Dataset records:
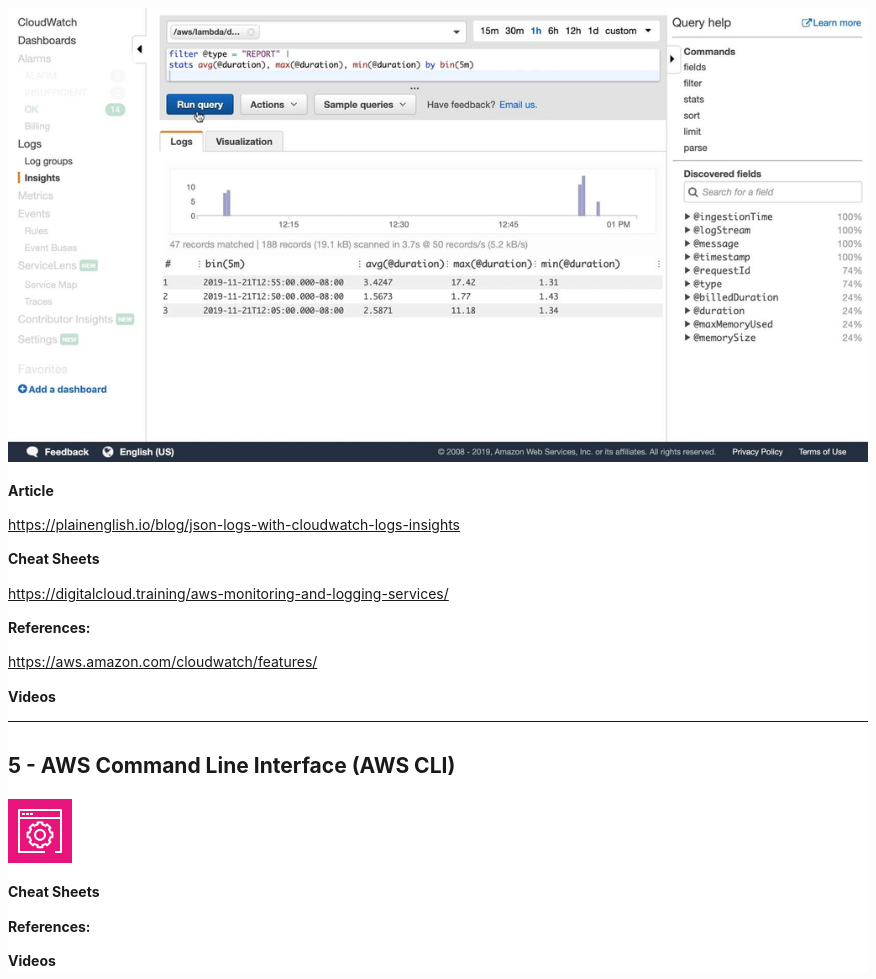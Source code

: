 
![CloudWatch Logs](../images/logsInsights.jpg)

**Article**

https://plainenglish.io/blog/json-logs-with-cloudwatch-logs-insights


**Cheat Sheets**

https://digitalcloud.training/aws-monitoring-and-logging-services/

**References:**

https://aws.amazon.com/cloudwatch/features/

**Videos**

***************************************************************************************************
## <a id="section-5"></a> **5 - AWS Command Line Interface (AWS CLI)**

![AWS Command Line Interface (AWS CLI)](../images/Architecture-Service-Icons_06072024/Arch_Management-Governance/48/Arch_AWS-Management-Console_48.png "AWS Command Line Interface (AWS CLI)")

**Cheat Sheets**

**References:**

**Videos**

Assigned task:
Leave out the pictures and copy every record above exactly.

Response area:
Source code

: 
![CloudWatch Logs](../images/logsInsights.jpg)

**Article**

https://plainenglish.io/blog/json-logs-with-cloudwatch-logs-insights


**Cheat Sheets**

https://digitalcloud.training/aws-monitoring-and-logging-services/

**References:**

https://aws.amazon.com/cloudwatch/features/

**Videos**

***************************************************************************************************
## <a id="section-5"></a> **5 - AWS Command Line Interface (AWS CLI)**

![AWS Command Line Interface (AWS CLI)](../images/Architecture-Service-Icons_06072024/Arch_Management-Governance/48/Arch_AWS-Management-Console_48.png "AWS Command Line Interface (AWS CLI)")

**Cheat Sheets**

**References:**

**Videos**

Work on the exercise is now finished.